Designing a Better External Battery Pack

Have you ever been told by a professional photographer that the only way to increase your flash's refresh rate is to carry one of those frumpy battery packs that attaches to your belt and connects to your flash with that telephone cord? What if there was another way to improve your flash's performance that did not require any extra cables or bulky battery packs? I may have just come up with the best alternative yet...an external battery pack that fits perfectly inside your camera's vertical grip.

Since many of our cameras now can hold a battery inside the camera and operate without any extra battery in the vertical grip then we may be able to use the space in our grip to hold extra AA batteries to power our hotshoe flash.
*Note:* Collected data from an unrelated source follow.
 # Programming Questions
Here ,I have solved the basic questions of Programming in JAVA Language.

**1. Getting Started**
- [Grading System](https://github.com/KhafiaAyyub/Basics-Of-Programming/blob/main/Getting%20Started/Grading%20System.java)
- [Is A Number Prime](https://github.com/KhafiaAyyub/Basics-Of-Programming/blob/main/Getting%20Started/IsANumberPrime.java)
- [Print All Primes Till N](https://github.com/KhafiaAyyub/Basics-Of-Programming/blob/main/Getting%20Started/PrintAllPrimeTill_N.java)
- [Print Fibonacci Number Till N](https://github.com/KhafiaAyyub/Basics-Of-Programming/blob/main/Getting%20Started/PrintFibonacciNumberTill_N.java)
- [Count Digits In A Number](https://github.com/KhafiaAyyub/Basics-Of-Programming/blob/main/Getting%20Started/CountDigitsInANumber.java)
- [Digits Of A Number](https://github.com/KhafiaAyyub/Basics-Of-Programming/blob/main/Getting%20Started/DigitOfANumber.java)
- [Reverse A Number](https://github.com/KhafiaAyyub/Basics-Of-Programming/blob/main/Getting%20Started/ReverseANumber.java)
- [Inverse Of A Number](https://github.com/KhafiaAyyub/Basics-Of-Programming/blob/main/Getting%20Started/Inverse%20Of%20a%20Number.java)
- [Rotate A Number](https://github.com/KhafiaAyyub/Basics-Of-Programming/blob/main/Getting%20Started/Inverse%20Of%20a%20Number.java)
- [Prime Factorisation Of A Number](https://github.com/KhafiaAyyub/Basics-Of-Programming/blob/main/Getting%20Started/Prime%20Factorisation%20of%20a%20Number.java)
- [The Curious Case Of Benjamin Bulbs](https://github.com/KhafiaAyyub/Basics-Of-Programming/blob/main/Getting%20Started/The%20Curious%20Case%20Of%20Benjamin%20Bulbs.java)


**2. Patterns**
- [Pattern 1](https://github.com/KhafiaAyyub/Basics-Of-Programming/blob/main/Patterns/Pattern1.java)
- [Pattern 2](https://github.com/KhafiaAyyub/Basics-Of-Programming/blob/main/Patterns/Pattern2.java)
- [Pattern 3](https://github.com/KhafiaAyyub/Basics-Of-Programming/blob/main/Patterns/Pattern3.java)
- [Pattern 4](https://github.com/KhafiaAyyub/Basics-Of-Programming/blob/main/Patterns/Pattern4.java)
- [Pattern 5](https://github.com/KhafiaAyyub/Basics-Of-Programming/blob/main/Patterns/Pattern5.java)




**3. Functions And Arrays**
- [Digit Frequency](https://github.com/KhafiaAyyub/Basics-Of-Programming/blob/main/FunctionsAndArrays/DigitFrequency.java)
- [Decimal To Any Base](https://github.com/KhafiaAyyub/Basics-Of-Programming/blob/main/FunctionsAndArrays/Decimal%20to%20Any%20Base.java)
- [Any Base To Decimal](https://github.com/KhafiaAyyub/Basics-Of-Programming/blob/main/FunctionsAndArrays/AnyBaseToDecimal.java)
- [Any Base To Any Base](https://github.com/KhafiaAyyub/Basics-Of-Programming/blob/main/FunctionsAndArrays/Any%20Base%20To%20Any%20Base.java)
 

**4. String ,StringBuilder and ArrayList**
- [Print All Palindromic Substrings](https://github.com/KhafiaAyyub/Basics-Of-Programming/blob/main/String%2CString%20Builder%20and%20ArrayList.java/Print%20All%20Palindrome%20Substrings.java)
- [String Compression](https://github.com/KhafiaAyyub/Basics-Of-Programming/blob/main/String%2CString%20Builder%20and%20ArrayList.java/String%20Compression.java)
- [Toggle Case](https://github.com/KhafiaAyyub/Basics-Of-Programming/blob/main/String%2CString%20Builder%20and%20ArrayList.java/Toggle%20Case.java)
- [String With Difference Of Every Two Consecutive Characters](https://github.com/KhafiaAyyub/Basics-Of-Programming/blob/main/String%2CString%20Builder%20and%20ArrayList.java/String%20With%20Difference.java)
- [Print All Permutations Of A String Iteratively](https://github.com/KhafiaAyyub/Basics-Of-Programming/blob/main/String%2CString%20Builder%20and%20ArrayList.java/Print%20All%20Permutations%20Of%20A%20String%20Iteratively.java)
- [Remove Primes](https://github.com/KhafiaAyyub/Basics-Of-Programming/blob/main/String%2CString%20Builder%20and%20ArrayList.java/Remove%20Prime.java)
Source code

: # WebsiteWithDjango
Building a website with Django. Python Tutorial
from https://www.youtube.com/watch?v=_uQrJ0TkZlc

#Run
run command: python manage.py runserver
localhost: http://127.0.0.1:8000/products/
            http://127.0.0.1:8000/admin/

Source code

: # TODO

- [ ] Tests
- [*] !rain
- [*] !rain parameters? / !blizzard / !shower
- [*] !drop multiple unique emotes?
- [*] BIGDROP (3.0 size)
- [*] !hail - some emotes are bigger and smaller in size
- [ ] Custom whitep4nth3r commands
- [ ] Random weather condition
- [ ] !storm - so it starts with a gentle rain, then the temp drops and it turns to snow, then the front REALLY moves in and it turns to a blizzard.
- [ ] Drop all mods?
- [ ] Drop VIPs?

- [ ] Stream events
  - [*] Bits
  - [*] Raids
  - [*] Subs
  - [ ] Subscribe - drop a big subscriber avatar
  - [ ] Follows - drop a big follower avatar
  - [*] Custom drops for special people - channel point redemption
My Nikon cameras that use the MB-D10 vertical grip come with a AA battery tray that is used to increase the camera's shoot speed as well as the overall camera battery power for extended shooting. If we could find a company that could modify this tray (or create a new tray altogether) we could then sent the power from the batteries out to our flash instead of up to the camera itself.

This would be great! We could now have a camera that still runs off the single internal battery and have a new battery pack for our external flash hidden inside the camera's vertical battery grip. Our camera would look exactly as it did before (the only difference would be a small power cable connecting our flash to the side of the vertical grip) but we would now have much faster flash refresh rates when we are shooting events or shooting with intense flash power.

I realize this is a great idea and there is definitely some money to be made. I would love to see some company take this idea of mine and turn it into a real working product. If we had a few trays for Canon and Nikon cameras, I'm sure every event photographer would prefer this new external battery pack design over the current wired fanny pack version. What do you guys think?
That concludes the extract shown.